Dem machte jedoch das Finanzamt einen Strich durch die Rechnung und verwies auf die übliche Verwaltungsauffassung. Das Finanzamt berücksichtigte also nur den marktüblichen Teil des Disagios bzw. Damnums in Höhe von 5 % und verteilte die restlichen 5 % auf den Zinsfestschreibungszeitraum von zehn Jahren.
Erfreulicherweise lehnte der Bundesfinanzhof diese restriktive Auffassung der Finanzverwaltung mit Urteil vom 08. März 2016 unter dem Aktenzeichen IX R 38/14 ab. Klare Aussage der obersten Finanzrichter der Republik: Ein Disagio ist nur dann nicht sofort als Werbungskosten abziehbar, wenn es sich nicht im Rahmen des am aktuellen Kreditmarkt Üblichen hält. Wann dies der Fall ist, ist eine Frage der tatrichterlichen Würdigung. Wird eine Disagiovereinbarung mit einer Geschäftsbank wie unter fremden Dritten geschlossen, indiziert dies die Marktüblichkeit.

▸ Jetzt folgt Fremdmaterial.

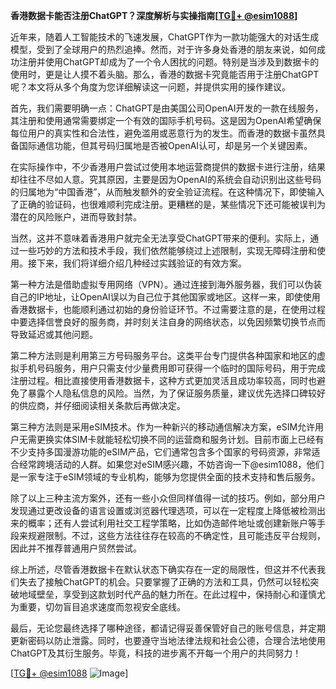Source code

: **香港数据卡能否注册ChatGPT？深度解析与实操指南[[TG💪+ @esim1088](https://t.me/s/esim1088)]**

近年来，随着人工智能技术的飞速发展，ChatGPT作为一款功能强大的对话生成模型，受到了全球用户的热烈追捧。然而，对于许多身处香港的朋友来说，如何成功注册并使用ChatGPT却成为了一个令人困扰的问题。特别是当涉及到数据卡的使用时，更是让人摸不着头脑。那么，香港的数据卡究竟能否用于注册ChatGPT呢？本文将从多个角度为您详细解读这一问题，并提供实用的操作建议。

首先，我们需要明确一点：ChatGPT是由美国公司OpenAI开发的一款在线服务，其注册和使用通常需要绑定一个有效的国际手机号码。这是因为OpenAI希望确保每位用户的真实性和合法性，避免滥用或恶意行为的发生。而香港的数据卡虽然具备国际通信功能，但其号码归属地是否被OpenAI认可，却是另一个关键因素。

在实际操作中，不少香港用户尝试过使用本地运营商提供的数据卡进行注册，结果却往往不尽如人意。究其原因，主要是因为OpenAI的系统会自动识别出这些号码的归属地为“中国香港”，从而触发额外的安全验证流程。在这种情况下，即使输入了正确的验证码，也很难顺利完成注册。更糟糕的是，某些情况下还可能被误判为潜在的风险账户，进而导致封禁。

当然，这并不意味着香港用户就完全无法享受ChatGPT带来的便利。实际上，通过一些巧妙的方法和技术手段，我们依然能够绕过上述限制，实现无障碍注册和使用。接下来，我们将详细介绍几种经过实践验证的有效方案。

第一种方法是借助虚拟专用网络（VPN）。通过连接到海外服务器，我们可以伪装自己的IP地址，让OpenAI误以为自己位于其他国家或地区。这样一来，即使使用香港数据卡，也能顺利通过初始的身份验证环节。不过需要注意的是，在使用过程中要选择信誉良好的服务商，并时刻关注自身的网络状态，以免因频繁切换节点而导致延迟或其他问题。

第二种方法则是利用第三方号码服务平台。这类平台专门提供各种国家和地区的虚拟手机号码服务，用户只需支付少量费用即可获得一个临时的国际号码，用于完成注册过程。相比直接使用香港数据卡，这种方式更加灵活且成功率较高，同时也避免了暴露个人隐私信息的风险。当然，为了保证服务质量，建议优先选择口碑较好的供应商，并仔细阅读相关条款后再做决定。

第三种方法则是采用eSIM技术。作为一种新兴的移动通信解决方案，eSIM允许用户无需更换实体SIM卡就能轻松切换不同的运营商和服务计划。目前市面上已经有不少支持多国漫游功能的eSIM产品，它们通常包含多个国家的号码资源，非常适合经常跨境活动的人群。如果您对eSIM感兴趣，不妨咨询一下@esim1088，他们是一家专注于eSIM领域的专业机构，能够为您提供全面的技术支持和售后服务。

除了以上三种主流方案外，还有一些小众但同样值得一试的技巧。例如，部分用户发现通过更改设备的语言设置或浏览器代理选项，可以在一定程度上降低被检测出来的概率；还有人尝试利用社交工程学策略，比如伪造邮件地址或创建新账户等手段来规避限制。不过，这些方法往往存在较高的不确定性，且可能违反平台规则，因此并不推荐普通用户贸然尝试。

综上所述，尽管香港数据卡在默认状态下确实存在一定的局限性，但这并不代表我们失去了接触ChatGPT的机会。只要掌握了正确的方法和工具，仍然可以轻松突破地域壁垒，享受到这款划时代产品的魅力所在。在此过程中，保持耐心和谨慎尤为重要，切勿盲目追求速度而忽视安全底线。

最后，无论您最终选择了哪种途径，都请记得妥善保管好自己的账号信息，并定期更新密码以防止泄露。同时，也要遵守当地法律法规和社会公德，合理合法地使用ChatGPT及其衍生服务。毕竟，科技的进步离不开每一个用户的共同努力！

[[TG💪+ @esim1088](https://t.me/s/esim1088) ![Image](https://i.postimg.cc/4NQfJmqS/Snipaste-2025-05-13-00-14-12.png)]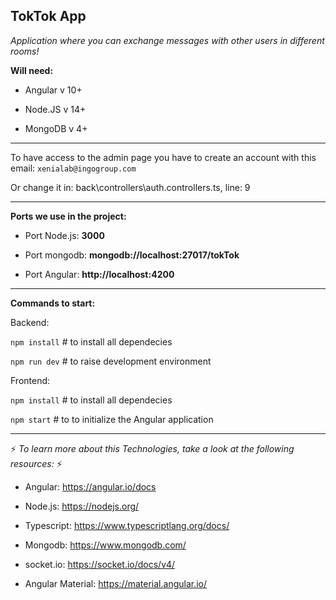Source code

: ## TokTok App

_Application where you can exchange messages with other users in different rooms!_

**Will need:**

- Angular v 10+

- Node.JS v 14+

- MongoDB v 4+

---

To have access to the admin page you have to create an account with this email: `xenialab@ingogroup.com`

Or change it in: back\controllers\auth.controllers.ts, line: 9 

---

**Ports we use in the project:**

- Port Node.js: **3000**

- Port mongodb: **mongodb://localhost:27017/tokTok**

- Port Angular: **http://localhost:4200**

---

**Commands to start:**

Backend:

`npm install` # to install all dependecies

`npm run dev` # to raise development environment

Frontend:

`npm install` # to install all dependecies

`npm start` # to to initialize the Angular application

---

:zap: _To learn more about this Technologies, take a look at the following resources:_ :zap:

- Angular: <https://angular.io/docs>

- Node.js: <https://nodejs.org/>

- Typescript: <https://www.typescriptlang.org/docs/>

- Mongodb: <https://www.mongodb.com/>

- socket.io: <https://socket.io/docs/v4/>

- Angular Material: <https://material.angular.io/>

Vereinfacht ausgedrückt: Nur weil die Finanzverwaltung irgendwann mal die Marktüblichkeit von Disagio oder Damnum definiert hat, bedeutet dies noch lange nicht, dass alles andere Unüblich ist. Insoweit bestimmt immer noch der Markt, was denn marktüblich ist.
Dabei sind nicht nur die aktuellen Verhältnisse am Kreditmarkt zu berücksichtigen, sondern auch die Finanzierung des konkreten Objektes. Merkmale für eine ungewöhnliche Gestaltung waren vorliegend jedoch nicht zu erkennen, da die Zins- und Disagiovereinbarung mit der Geschäftsbank wie unter fremden Dritten geschlossen wurde.
Exkurs: | Umstände, die dafür sprechen könnten, dass eine ungewöhnliche Gestaltung – und damit auch keine Marktüblichkeit mehr – gegeben ist, sind beispielsweise die fehlende Kreditwürdigkeit des Darlehensnehmers, besondere persönliche Beziehung der Beteiligten zueinander oder eine atypische Vertragsgestaltung. |
Weil das erstinstanzliche Finanzgericht im Streitfall keine hinreichende Feststellung zur Marktüblichkeit der streitbefangenen Disagiovereinbarung getroffen hat, wird es dies im zweiten Rechtsgang nachzuholen haben. Insoweit bleibt festzuhalten, dass sich im konkreten Urteilsfall auch nur etwas ändern kann, sofern ungewöhnliche Gestaltungen festgestellt werden. Wird dies nicht der Fall sein, kann auch eine solche Darlehensgestaltung durchaus als gewöhnlich betrachtet werden.